» Your objective
Each record that follows must be given again without alteration.

<<<<

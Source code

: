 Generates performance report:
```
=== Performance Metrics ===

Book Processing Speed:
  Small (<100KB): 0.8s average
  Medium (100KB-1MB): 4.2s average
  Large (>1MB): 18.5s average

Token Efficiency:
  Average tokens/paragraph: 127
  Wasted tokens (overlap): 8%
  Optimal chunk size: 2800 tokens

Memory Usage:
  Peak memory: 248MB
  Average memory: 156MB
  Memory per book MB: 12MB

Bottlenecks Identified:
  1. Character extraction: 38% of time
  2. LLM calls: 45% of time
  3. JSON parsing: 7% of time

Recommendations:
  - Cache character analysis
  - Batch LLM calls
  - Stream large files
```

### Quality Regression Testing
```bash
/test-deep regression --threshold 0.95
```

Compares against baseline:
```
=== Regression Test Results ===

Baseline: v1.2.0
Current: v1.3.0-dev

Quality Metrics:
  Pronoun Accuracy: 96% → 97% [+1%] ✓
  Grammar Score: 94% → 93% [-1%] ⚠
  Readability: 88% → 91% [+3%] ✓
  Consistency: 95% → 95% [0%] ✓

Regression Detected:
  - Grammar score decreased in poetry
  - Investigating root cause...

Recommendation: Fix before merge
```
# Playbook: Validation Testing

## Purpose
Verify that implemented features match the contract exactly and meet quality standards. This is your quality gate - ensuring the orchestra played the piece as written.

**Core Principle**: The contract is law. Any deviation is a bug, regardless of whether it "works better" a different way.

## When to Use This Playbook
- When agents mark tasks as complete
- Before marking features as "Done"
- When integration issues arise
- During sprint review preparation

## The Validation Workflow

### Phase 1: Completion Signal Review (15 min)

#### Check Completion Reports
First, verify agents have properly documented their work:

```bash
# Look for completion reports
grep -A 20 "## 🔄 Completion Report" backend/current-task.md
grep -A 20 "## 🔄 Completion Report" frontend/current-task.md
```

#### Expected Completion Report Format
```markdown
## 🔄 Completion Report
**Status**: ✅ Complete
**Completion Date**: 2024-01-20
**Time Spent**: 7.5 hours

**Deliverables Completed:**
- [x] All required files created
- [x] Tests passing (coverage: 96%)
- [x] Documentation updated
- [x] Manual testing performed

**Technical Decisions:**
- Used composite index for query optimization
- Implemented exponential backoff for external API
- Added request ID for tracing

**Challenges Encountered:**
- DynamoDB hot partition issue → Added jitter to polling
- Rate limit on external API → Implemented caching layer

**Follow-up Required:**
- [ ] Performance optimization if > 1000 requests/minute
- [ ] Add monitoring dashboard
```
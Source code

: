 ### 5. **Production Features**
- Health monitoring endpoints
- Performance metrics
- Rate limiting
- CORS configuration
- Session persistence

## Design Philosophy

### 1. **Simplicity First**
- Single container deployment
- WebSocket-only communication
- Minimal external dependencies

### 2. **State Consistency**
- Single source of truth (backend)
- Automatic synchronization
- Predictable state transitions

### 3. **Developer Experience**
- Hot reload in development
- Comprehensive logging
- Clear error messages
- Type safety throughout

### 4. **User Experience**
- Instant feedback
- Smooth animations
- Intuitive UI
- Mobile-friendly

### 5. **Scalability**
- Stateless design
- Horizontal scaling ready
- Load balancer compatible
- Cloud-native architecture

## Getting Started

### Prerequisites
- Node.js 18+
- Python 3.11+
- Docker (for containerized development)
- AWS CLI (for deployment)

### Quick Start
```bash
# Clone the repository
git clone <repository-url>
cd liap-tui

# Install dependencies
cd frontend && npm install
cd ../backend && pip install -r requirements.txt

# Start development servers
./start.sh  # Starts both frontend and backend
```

>>>>

» Task response
Source code

: Generates performance report:
```
=== Performance Metrics ===

Book Processing Speed:
  Small (<100KB): 0.8s average
  Medium (100KB-1MB): 4.2s average
  Large (>1MB): 18.5s average

Token Efficiency:
  Average tokens/paragraph: 127
  Wasted tokens (overlap): 8%
  Optimal chunk size: 2800 tokens

Memory Usage:
  Peak memory: 248MB
  Average memory: 156MB
  Memory per book MB: 12MB

Bottlenecks Identified:
  1. Character extraction: 38% of time
  2. LLM calls: 45% of time
  3. JSON parsing: 7% of time

Recommendations:
  - Cache character analysis
  - Batch LLM calls
  - Stream large files
```

### Quality Regression Testing
```bash
/test-deep regression --threshold 0.95
```

Compares against baseline:
```
=== Regression Test Results ===

Baseline: v1.2.0
Current: v1.3.0-dev

Quality Metrics:
  Pronoun Accuracy: 96% → 97% [+1%] ✓
  Grammar Score: 94% → 93% [-1%] ⚠
  Readability: 88% → 91% [+3%] ✓
  Consistency: 95% → 95% [0%] ✓

Regression Detected:
  - Grammar score decreased in poetry
  - Investigating root cause...

Recommendation: Fix before merge
```
# Playbook: Validation Testing

## Purpose
Verify that implemented features match the contract exactly and meet quality standards. This is your quality gate - ensuring the orchestra played the piece as written.

**Core Principle**: The contract is law. Any deviation is a bug, regardless of whether it "works better" a different way.

## When to Use This Playbook
- When agents mark tasks as complete
- Before marking features as "Done"
- When integration issues arise
- During sprint review preparation

## The Validation Workflow

### Phase 1: Completion Signal Review (15 min)

#### Check Completion Reports
First, verify agents have properly documented their work:

```bash
# Look for completion reports
grep -A 20 "## 🔄 Completion Report" backend/current-task.md
grep -A 20 "## 🔄 Completion Report" frontend/current-task.md
```

#### Expected Completion Report Format
```markdown
## 🔄 Completion Report
**Status**: ✅ Complete
**Completion Date**: 2024-01-20
**Time Spent**: 7.5 hours

**Deliverables Completed:**
- [x] All required files created
- [x] Tests passing (coverage: 96%)
- [x] Documentation updated
- [x] Manual testing performed

**Technical Decisions:**
- Used composite index for query optimization
- Implemented exponential backoff for external API
- Added request ID for tracing

**Challenges Encountered:**
- DynamoDB hot partition issue → Added jitter to polling
- Rate limit on external API → Implemented caching layer

**Follow-up Required:**
- [ ] Performance optimization if > 1000 requests/minute
- [ ] Add monitoring dashboard
```
Source code

: ### 5. **Production Features**
- Health monitoring endpoints
- Performance metrics
- Rate limiting
- CORS configuration
- Session persistence

## Design Philosophy

### 1. **Simplicity First**
- Single container deployment
- WebSocket-only communication
- Minimal external dependencies

### 2. **State Consistency**
- Single source of truth (backend)
- Automatic synchronization
- Predictable state transitions

### 3. **Developer Experience**
- Hot reload in development
- Comprehensive logging
- Clear error messages
- Type safety throughout

### 4. **User Experience**
- Instant feedback
- Smooth animations
- Intuitive UI
- Mobile-friendly

### 5. **Scalability**
- Stateless design
- Horizontal scaling ready
- Load balancer compatible
- Cloud-native architecture

## Getting Started

### Prerequisites
- Node.js 18+
- Python 3.11+
- Docker (for containerized development)
- AWS CLI (for deployment)

### Quick Start
```bash
# Clone the repository
git clone <repository-url>
cd liap-tui

# Install dependencies
cd frontend && npm install
cd ../backend && pip install -r requirements.txt

# Start development servers
./start.sh  # Starts both frontend and backend
```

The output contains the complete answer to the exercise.